The team studied 153 consecutive patients for whom either surgery or radiotherapy was being considered, in an effort to discern "the ability of PET to affect patient management, and more important, to provide prognostic stratification determined by survival."
Staging and disease management pre- and post-PET were compared to results of staging using CT and clinical information. The patients, 102 men and 51 women (mean age 66 ± 9 years), all had newly diagnosed NSCLC. Patients with mixed tumors containing both NSCLC and small cell lung cancer were excluded, as were those with unresectable systemic metastases as confirmed by anatomic imaging. Seventy-four patients had squamous cell carcinomas, 54 had adenocarcinoma, 21 patients had large cell carcinomas, and 4 had unspecified NSCLC, the authors wrote.

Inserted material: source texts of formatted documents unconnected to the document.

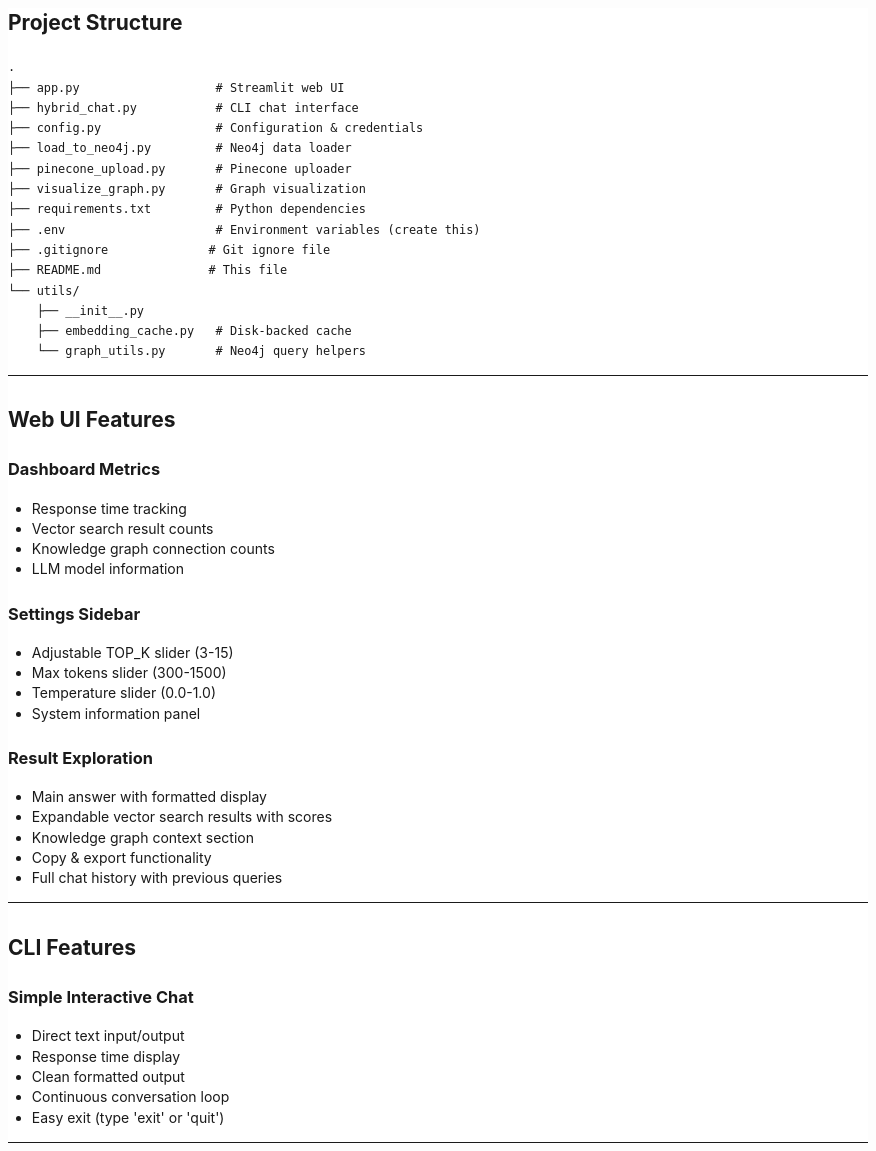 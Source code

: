 
##  Project Structure

```
.
├── app.py                   # Streamlit web UI
├── hybrid_chat.py           # CLI chat interface
├── config.py                # Configuration & credentials
├── load_to_neo4j.py         # Neo4j data loader
├── pinecone_upload.py       # Pinecone uploader
├── visualize_graph.py       # Graph visualization
├── requirements.txt         # Python dependencies
├── .env                     # Environment variables (create this)
├── .gitignore              # Git ignore file
├── README.md               # This file
└── utils/
    ├── __init__.py
    ├── embedding_cache.py   # Disk-backed cache
    └── graph_utils.py       # Neo4j query helpers
```

---

##  Web UI Features

### Dashboard Metrics
-  Response time tracking
-  Vector search result counts
-  Knowledge graph connection counts
-  LLM model information

### Settings Sidebar
-  Adjustable TOP_K slider (3-15)
-  Max tokens slider (300-1500)
-  Temperature slider (0.0-1.0)
-  System information panel

### Result Exploration
-  Main answer with formatted display
-  Expandable vector search results with scores
-  Knowledge graph context section
-  Copy & export functionality
-  Full chat history with previous queries

---

##  CLI Features

### Simple Interactive Chat
-  Direct text input/output
-  Response time display
-  Clean formatted output
-  Continuous conversation loop
-  Easy exit (type 'exit' or 'quit')

--- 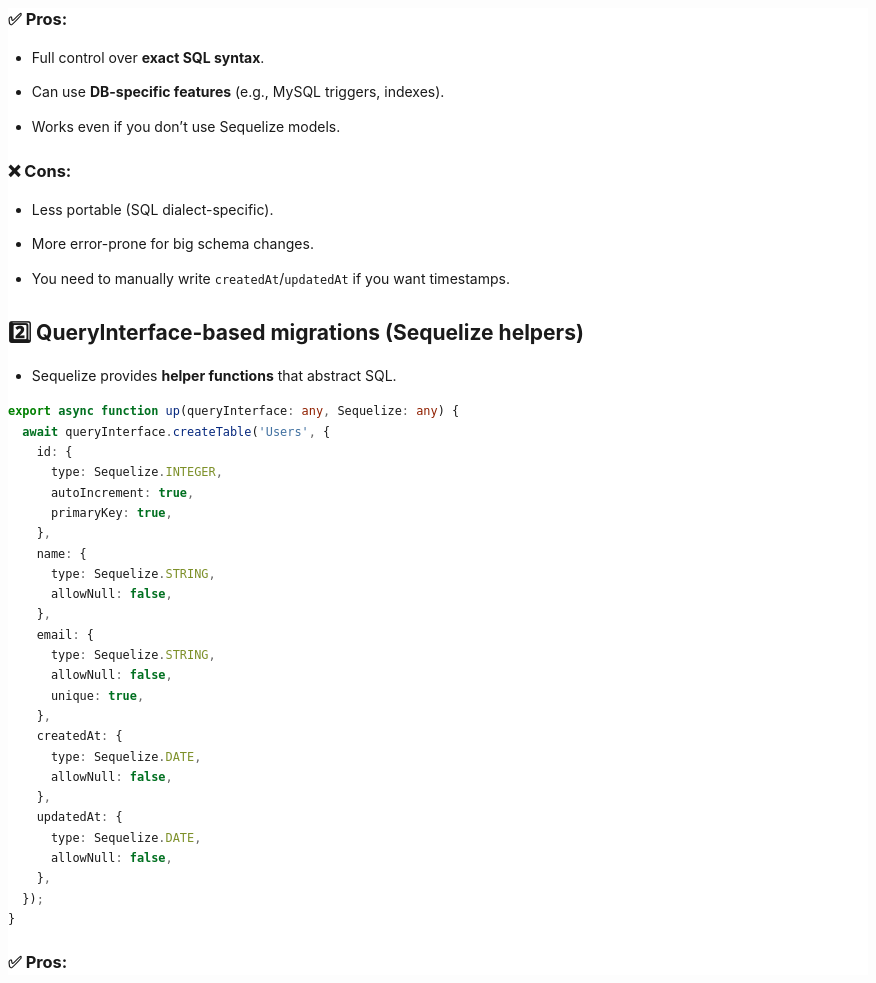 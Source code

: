 
### ✅ Pros:

- Full control over **exact SQL syntax**.
    
- Can use **DB-specific features** (e.g., MySQL triggers, indexes).
    
- Works even if you don’t use Sequelize models.
    

### ❌ Cons:

- Less portable (SQL dialect-specific).
    
- More error-prone for big schema changes.
    
- You need to manually write `createdAt`/`updatedAt` if you want timestamps.


## 2️⃣ QueryInterface-based migrations (Sequelize helpers)

- Sequelize provides **helper functions** that abstract SQL.

```ts
export async function up(queryInterface: any, Sequelize: any) {
  await queryInterface.createTable('Users', {
    id: {
      type: Sequelize.INTEGER,
      autoIncrement: true,
      primaryKey: true,
    },
    name: {
      type: Sequelize.STRING,
      allowNull: false,
    },
    email: {
      type: Sequelize.STRING,
      allowNull: false,
      unique: true,
    },
    createdAt: {
      type: Sequelize.DATE,
      allowNull: false,
    },
    updatedAt: {
      type: Sequelize.DATE,
      allowNull: false,
    },
  });
}

```

### ✅ Pros:
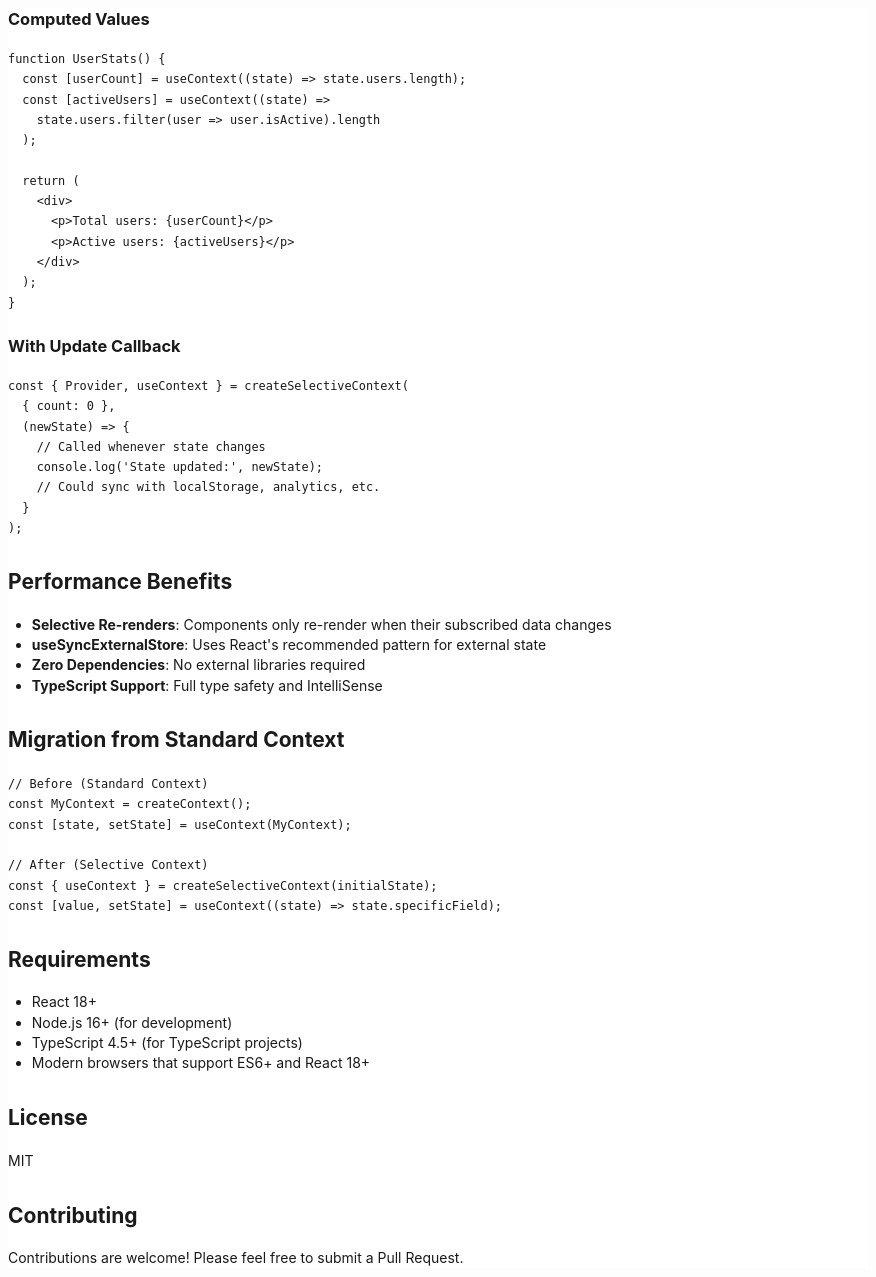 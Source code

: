 ### Computed Values

```tsx
function UserStats() {
  const [userCount] = useContext((state) => state.users.length);
  const [activeUsers] = useContext((state) => 
    state.users.filter(user => user.isActive).length
  );
  
  return (
    <div>
      <p>Total users: {userCount}</p>
      <p>Active users: {activeUsers}</p>
    </div>
  );
}
```

### With Update Callback

```tsx
const { Provider, useContext } = createSelectiveContext(
  { count: 0 },
  (newState) => {
    // Called whenever state changes
    console.log('State updated:', newState);
    // Could sync with localStorage, analytics, etc.
  }
);
```

## Performance Benefits

- **Selective Re-renders**: Components only re-render when their subscribed data changes
- **useSyncExternalStore**: Uses React's recommended pattern for external state
- **Zero Dependencies**: No external libraries required
- **TypeScript Support**: Full type safety and IntelliSense

## Migration from Standard Context

```tsx
// Before (Standard Context)
const MyContext = createContext();
const [state, setState] = useContext(MyContext);

// After (Selective Context)
const { useContext } = createSelectiveContext(initialState);
const [value, setState] = useContext((state) => state.specificField);
```

## Requirements

- React 18+
- Node.js 16+ (for development)
- TypeScript 4.5+ (for TypeScript projects)
- Modern browsers that support ES6+ and React 18+

## License

MIT

## Contributing

Contributions are welcome! Please feel free to submit a Pull Request.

A Penn-PET 300-H scanner (UGM Medical Systems, Philadelphia) was used to acquire emission data from the lower neck, thorax, and upper abdomen in all patients; anatomic coverage was extended in all patients to include any areas deemed suspicious in conventional imaging. The researchers processed the emission data using iterative reconstruction both with and without attenuation correction. An experienced nuclear medicine physician reviewed both sets of images with knowledge of previous imaging and clinical information; however, standardized uptake values (SUV) were not routinely calculated, according to the article.
Staging routinely relied on spiral contrast-enhanced CT imaging results, as well as bone scans in all but asymptomatic patients with stage IA disease. Staging was performed in accordance with the 1997 update of the international staging system for lung cancer (Chest, 1997;111 pp:1711-1717).
Patients were assigned a pre-PET tumor, node, metastasis (TNM) stage based on all available information. Mediastinal and hilar lymph nodes larger than 1 cm in diameter were considered positive.
To assess PET's impact on management, clinicians were asked what the management plan would be if PET were not available; post-PET treatment was determined from the medical record or by direct contact with the physician, the authors wrote.
The Kaplan-Meier product-limit method was used to estimate survival, and the results compared using the Cox proportional hazards progression model. Hazard ratios representing the death rate for a given group were compared to a baseline group to determine the prognostic significance of individual factors.
Survival was measured from the date of the PET scan to the date of death from any cause. Median follow-up from the date of the PET scan to the closeout date was 17 months.
"To assess the prognostic value of incorporating the PET findings into the staging process, we compared estimated survival for the pre-PET stage with that for the post-PET stage," the authors wrote. "We also compared survival based on whether curative or palliative treatment was planned before and after PET."
According to the results, the post-PET stage was different from the conventionally determined stage in 65% of the patients. For broad groupings of stage, PET imaging downstaged 10% of cases and upstaged 33%, while 58% of patients remained at the same stage. The original stage did not affect the probability of a change in stage (p=0.35), nor did the presence of equivocal findings in conventional imaging affect the likelihood of stage migration.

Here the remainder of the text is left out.